Two-step flow model Researchers originally believed that the mass media influenced individual’s opinions directly (the “hypodermic” needle model). This model was gradually displaced by the “two-step flow” model where ideas flow first from the media to opinion leaders and then to the general public. But the opinion leaders may exert their own or the community’s views first.
Measuring Opinion leadership Sociometric: Ask users who influenced them. Informant ratings: Ask a smaller but well-informed set of users about opinion leaders. Self-designation: Ask the potential leaders themselves if they believe they have influence. Observation: Direct measurement of communication and adoption actions in a network. The most reliable, but traditionally expensive method.
Opinion leaders External communication: Opinion leaders have greater exposure to external communication (media, network). Accessibility: They are accessible and participate extensively in social activities. Status: They generally have high social status. Innovativeness: To be trusted as authorities about innovation, they must innovate regularly.
Other network actors The actors in a diffusion network need not be people. They can also be: Corporations: e.g. offering of broadband services, data services, GPS among telcos. States: Legislation, taxes, social programs etc. follow a particular adoption hierarchy among US states. Nations: Similar phenomena are manifest among european states, e.g. adoption of the euro.
Strength of weak ties. Mark Granovetter showed that weak ties (often not direct or weak direct ties) are very important for certain decisions, like taking a new job. These weak ties are often heterophilous, allowing the actor to step across traditional boundaries. Weak ties do not support much influence, but allow crucial information to flow rapidly.

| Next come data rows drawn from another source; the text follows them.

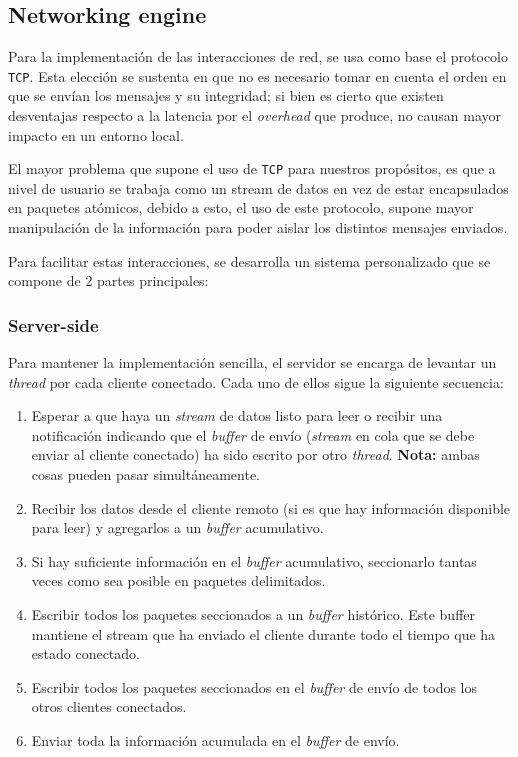 

\subsection{Networking engine}
Para la implementación de las interacciones de red, se usa como base el protocolo \texttt{TCP}. Esta elección se sustenta en que no es necesario tomar en cuenta el orden en que se envían los mensajes y su integridad; si bien es cierto que existen desventajas respecto a la latencia por el \emph{overhead} que produce, no causan mayor impacto en un entorno local.

El mayor problema que supone el uso de \texttt{TCP} para nuestros propósitos, es que a nivel de usuario se trabaja como un stream de datos en vez de estar encapsulados en paquetes atómicos, debido a esto, el uso de este protocolo, supone mayor manipulación de la información para poder aislar los distintos mensajes enviados.

Para facilitar estas interacciones, se desarrolla un sistema personalizado que se compone de 2 partes principales:

\subsubsection*{Server-side}
Para mantener la implementación sencilla, el servidor se encarga de levantar un \emph{thread} por cada cliente conectado. Cada uno de ellos sigue la siguiente secuencia:

\begin{enumerate}
	\item Esperar a que haya un \emph{stream} de datos listo para leer o recibir una notificación indicando que el \emph{buffer} de envío (\emph{stream} en cola que se debe enviar al cliente conectado) ha sido escrito por otro \emph{thread}. \textbf{Nota:} ambas cosas pueden pasar simultáneamente.
	\item Recibir los datos desde el cliente remoto (si es que hay información disponible para leer) y agregarlos a un \emph{buffer} acumulativo.
	\item Si hay suficiente información en el \emph{buffer} acumulativo, seccionarlo tantas veces como sea posible en paquetes delimitados.
	\item Escribir todos los paquetes seccionados a un \emph{buffer} histórico. Este buffer mantiene el stream que ha enviado el cliente durante todo el tiempo que ha estado conectado.
	\item Escribir todos los paquetes seccionados en el \emph{buffer} de envío de todos los otros clientes conectados.
	\item Enviar toda la información acumulada en el \emph{buffer} de envío.
\end{enumerate}


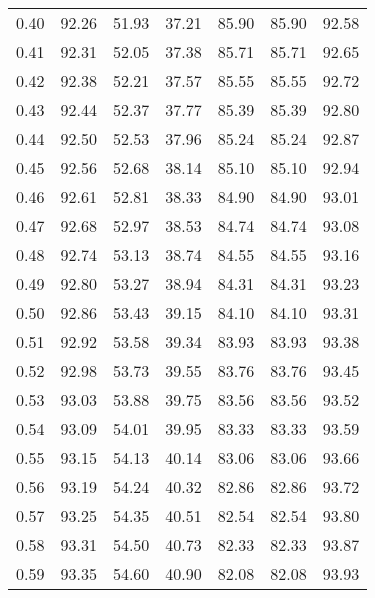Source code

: \begin{tabular}{|c|c|c|c|c|c|c|}
      0.40 &     92.26 &     51.93 &      37.21 &   85.90 &      85.90 &         92.58 \\
      0.41 &     92.31 &     52.05 &      37.38 &   85.71 &      85.71 &         92.65 \\
      0.42 &     92.38 &     52.21 &      37.57 &   85.55 &      85.55 &         92.72 \\
      0.43 &     92.44 &     52.37 &      37.77 &   85.39 &      85.39 &         92.80 \\
      0.44 &     92.50 &     52.53 &      37.96 &   85.24 &      85.24 &         92.87 \\
      0.45 &     92.56 &     52.68 &      38.14 &   85.10 &      85.10 &         92.94 \\
      0.46 &     92.61 &     52.81 &      38.33 &   84.90 &      84.90 &         93.01 \\
      0.47 &     92.68 &     52.97 &      38.53 &   84.74 &      84.74 &         93.08 \\
      0.48 &     92.74 &     53.13 &      38.74 &   84.55 &      84.55 &         93.16 \\
      0.49 &     92.80 &     53.27 &      38.94 &   84.31 &      84.31 &         93.23 \\
      0.50 &     92.86 &     53.43 &      39.15 &   84.10 &      84.10 &         93.31 \\
      0.51 &     92.92 &     53.58 &      39.34 &   83.93 &      83.93 &         93.38 \\
      0.52 &     92.98 &     53.73 &      39.55 &   83.76 &      83.76 &         93.45 \\
      0.53 &     93.03 &     53.88 &      39.75 &   83.56 &      83.56 &         93.52 \\
      0.54 &     93.09 &     54.01 &      39.95 &   83.33 &      83.33 &         93.59 \\
      0.55 &     93.15 &     54.13 &      40.14 &   83.06 &      83.06 &         93.66 \\
      0.56 &     93.19 &     54.24 &      40.32 &   82.86 &      82.86 &         93.72 \\
      0.57 &     93.25 &     54.35 &      40.51 &   82.54 &      82.54 &         93.80 \\
      0.58 &     93.31 &     54.50 &      40.73 &   82.33 &      82.33 &         93.87 \\
      0.59 &     93.35 &     54.60 &      40.90 &   82.08 &      82.08 &         93.93 \\

\end{tabular}
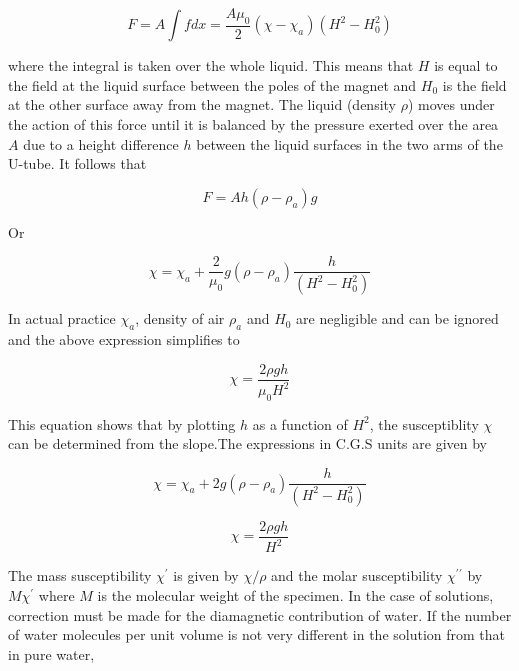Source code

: \documentclass[%
 sor,
 jor,
 amsmath,amssymb,
 reprint,
]{revtex4-2}
\begin{document}
\begin{equation}
    F = A \int f dx = \frac{A \mu_{0}}{2} (\chi - \chi_{a}) (H^{2} - H_{0}^{2})
\end{equation}

where the integral is taken over the whole liquid. This means that $H$ is equal to the field at the liquid surface between the poles of the magnet and $H_{0}$ is the field at the other surface away from the magnet. The liquid (density $\rho$) moves under the action of this force until it is balanced by the pressure exerted over the area $A$ due to a height difference $h$ between the liquid surfaces in the two arms of the U-tube. It follows that

\begin{equation}
    F = A h (\rho - \rho_{a}) g \nonumber
\end{equation}

Or

\begin{equation}
    \chi = \chi_{a} + \frac{2}{\mu_{0}} g (\rho - \rho_{a}) \frac{h}{(H^{2} - H_{0}^{2})}
\end{equation}

In actual practice $\chi_{a}$, density of air $\rho_{a}$ and $H_{0}$ are negligible and can be ignored and the above expression simplifies to

\begin{equation}
    \chi = \frac{2 \rho g h}{\mu_{0} H^{2}}
\end{equation}

This equation shows that by plotting $h$ as a function of $H^2$, the susceptiblity $\chi$ can be determined from the slope.The expressions in C.G.S units are given by

\begin{equation}
    \chi = \chi_a + 2g (\rho - \rho_a)\frac{ h}{( H^{2}- H_0^{2})}
\end{equation}

\begin{equation}
	\boxed{    \chi = \frac{2\rho g h}{ H^{2}}}
\end{equation}

The mass susceptibility $\chi^{\prime}$ is given by $\chi / \rho$ and the molar susceptibility $\chi^{\prime \prime}$ by $M \chi^{\prime}$ where $M$ is the molecular weight of the specimen. In the case of solutions, correction must be made for the diamagnetic contribution of water. If the number of water molecules per unit volume is not very different in the solution from that in pure water,
\end{document}
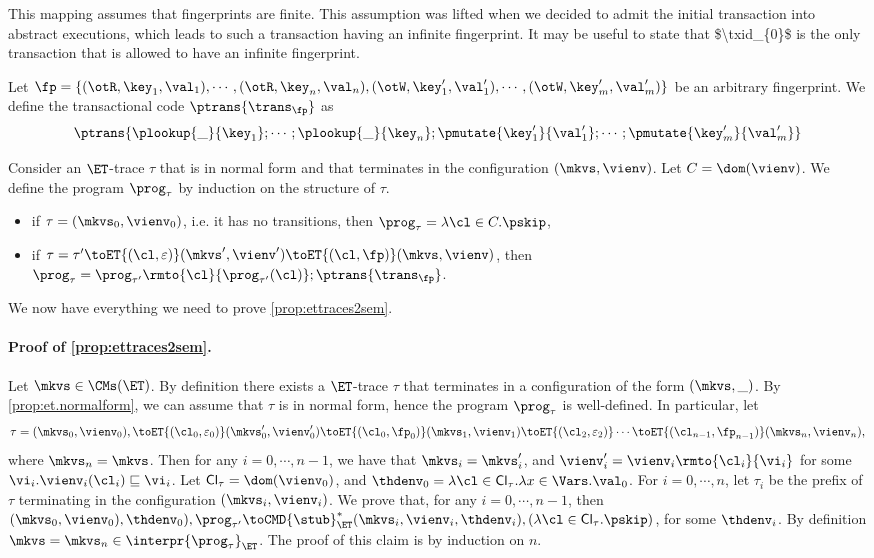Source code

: \begin{definition}
\ac{This mapping assumes that fingerprints are finite. This assumption was lifted when we 
decided to admit the initial transaction into abstract executions, which leads to such a transaction 
having an infinite fingerprint. It may be useful to state that $\txid_{0}$ is the only transaction that is 
allowed to have an infinite fingerprint.}

Let $\fp = \{(\otR, \key_1, \val_1), \cdots, (\otR, \key_{n}, \val_{n}), (\otW, \key'_{1}, \val'_{1}), \cdots, (\otW, \key'_{m}, \val'_{m})\}$ be an 
arbitrary fingerprint. We define the transactional code $\ptrans{\trans_{\fp}}$ as 
\[
\ptrans{\plookup{\_}{\key_1}; \cdots ; \plookup{\_}{\key_{n}}; \pmutate{\key'_1}{\val'_1}; \cdots ; \pmutate{\key'_{m}}{\val'_{m}}}
\]

Consider an $\ET$-trace $\tau$ that is in normal form and that terminates in the configuration $(\mkvs, \vienv)$. Let $C = \dom(\vienv)$. 
We define the program $\prog_{\tau}$ by induction on the structure of $\tau$. 
\begin{itemize}
\item if $\tau = (\mkvs_{0}, \vienv_{0})$, i.e. it has no transitions, then $\prog_{\tau} = \lambda \cl \in C. \pskip$, 
\item if $\tau = \tau' \toET{(\cl, \varepsilon)} (\mkvs', \vienv') \toET{(\cl, \fp)} (\mkvs, \vienv)$, then 
$\prog_{\tau} = \prog_{\tau'}\rmto{\cl}{\prog_{\tau'}(\cl)}; \ptrans{\trans_{\fp}}$.
\end{itemize}
\end{definition}

We now have everything we need to prove \cref{prop:ettraces2sem}.
\paragraph{Proof of \cref{prop:ettraces2sem}.}
Let $\mkvs \in \CMs(\ET)$. By definition there exists a $\ET$-trace $\tau$ that 
terminates in a configuration of the form $(\mkvs, \_)$. By \cref{prop:et.normalform}, we 
can assume that $\tau$ is in normal form, hence the program $\prog_{\tau}$ is well-defined. 
In particular, let 
\[
\tau = (\mkvs_{0}, \vienv_{0}), \toET{(\cl_{0}, \varepsilon_{0})} (\mkvs_{0}', \vienv_{0}') \toET{(\cl_{0}, \fp_{0})} (\mkvs_{1}, \vienv_{1}) 
\toET{(\cl_{2}, \varepsilon_{2})} \cdots \toET{(\cl_{n-1}, \fp_{n-1})} (\mkvs_{n}, \vienv_{n}),
\]
where $\mkvs_{n} = \mkvs$. Then for any $i =0,\cdots, n-1$, we have that $\mkvs_{i} = \mkvs'_{i}$, 
and $\vienv'_{i} = \vienv_{i}\rmto{\cl_{i}}{\vi_{i}}$ for some $\vi_{i}. \vienv_{i}(\cl_{i}) \sqsubseteq \vi_{i}$.
Let $\mathsf{Cl}_{\tau} = \dom(\vienv_{0})$, and $\thdenv_{0} = \lambda \cl \in \mathsf{Cl}_{\tau}. \lambda x \in \Vars. \val_{0}$. 
For $i=0,\cdots, n$, let $\tau_{i}$ be the prefix of $\tau$ terminating in the configuration $(\mkvs_{i}, \vienv_{i})$.
We prove that, for any $i=0,\cdots, n-1$, 
then $(\mkvs_{0}, \vienv_{0}), \thdenv_{0}), \prog_{\tau'} \toCMD{\stub}^{\ast}_{\ET} (\mkvs_{i}, \vienv_{i}, \thdenv_{i}), (\lambda \cl \in \mathsf{Cl}_{\tau}.\pskip)$, 
for some $\thdenv_{i}$. By definition $\mkvs = \mkvs_{n} \in \interpr{\prog_{\tau}}_{\ET}$. 
The proof of this claim is by induction on $n$.

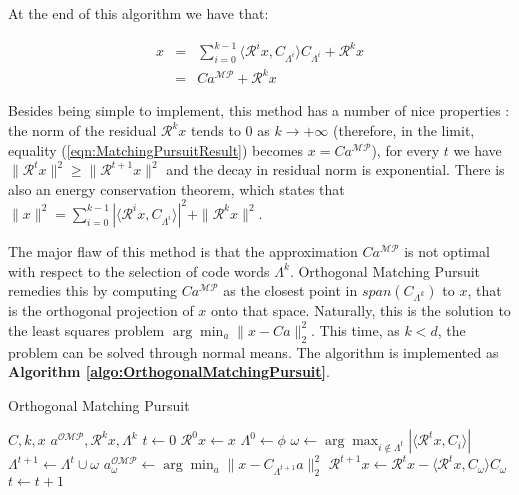 \documentclass[runningheads,a4paper]{llncs}
\begin{document}
At the end of this algorithm we have that:

\begin{eqnarray}
x & = & \sum_{i=0}^{k-1} \langle \mathcal{R}^ix , C_{\Lambda^i} \rangle C_{\Lambda^i} + \mathcal{R}^kx \\
\label{eqn:MatchingPursuitResult}
  & = & Ca^\mathcal{MP} + \mathcal{R}^kx
\end{eqnarray}

Besides being simple to implement, this method has a number of nice properties \cite{matchingpursuit2}: the norm of the residual $\mathcal{R}^kx$ tends to $0$ as $k \rightarrow +\infty$ (therefore, in the limit, equality (\ref{eqn:MatchingPursuitResult}) becomes $x = Ca^\mathcal{MP}$), for every $t$ we have $\|\mathcal{R}^tx\|^2 \geq \|\mathcal{R}^{t+1}x\|^2$ and the decay in residual norm is exponential. There is also an energy conservation theorem, which states that $\|x\|^2 = \sum_{i=0}^{k-1} \left| \langle \mathcal{R}^ix , C_{\Lambda^i} \rangle \right|^2 + \| \mathcal{R}^kx \|^2$.

The major flaw of this method is that the approximation $Ca^\mathcal{MP}$ is not optimal with respect to the selection of code words $\Lambda^k$. Orthogonal Matching Pursuit remedies this by computing $Ca^\mathcal{MP}$ as the closest point in $span(C_{\Lambda^k})$ to $x$, that is the orthogonal projection of $x$ onto that space. Naturally, this is the solution to the least squares problem $\arg \min_a \| x - Ca \|_2^2$. This time, as $k < d$, the problem can be solved through normal means. The algorithm is implemented as \textbf{Algorithm \ref{algo:OrthogonalMatchingPursuit}}.

\begin{algorithm}
\caption{Orthogonal Matching Pursuit}
\label{algo:OrthogonalMatchingPursuit}
\begin{algorithmic}
\Require $C,k,x$
\Ensure $a^\mathcal{OMP},\mathcal{R}^kx,\Lambda^k$
\State $t \gets 0$
\State $\mathcal{R}^0x \gets x$
\State $\Lambda^0 \gets \phi$
\State $\omega \gets \arg \max_{i \not\in \Lambda^t} \left| \langle \mathcal{R}^tx , C_i \rangle \right|$
\State $\Lambda^{t+1} \gets \Lambda^t \cup \omega$
\State $a_\omega^\mathcal{OMP} \gets \arg \min_a \| x - C_{\Lambda^{t+1}}a \|_2^2$
\State $\mathcal{R}^{t+1}x \gets \mathcal{R}^tx - \langle \mathcal{R}^tx , C_\omega \rangle C_\omega$
\State $t \gets t + 1$
\EndWhile
\end{algorithmic}
\end{algorithm}
\end{document}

Individual thresholds Network models allow for explanations of adoption in terms of personal adoption thresholds: the fraction of neighbors who have adopted before the actor is persuaded to adopt. Adoption thresholds vary. They are lowest for innovators, higher for early majority etc. The threshold model explains the “snowballing” effect of adoption.
Discussion Topics T1: Think about how opinion leadership could be measured with the social network methods we already discussed. T2: What do you think homophily and heterophily mean as graph properties? i.e. how could you compute them? T3: Where does diffusion fit among Vygotsky’s genetic domains?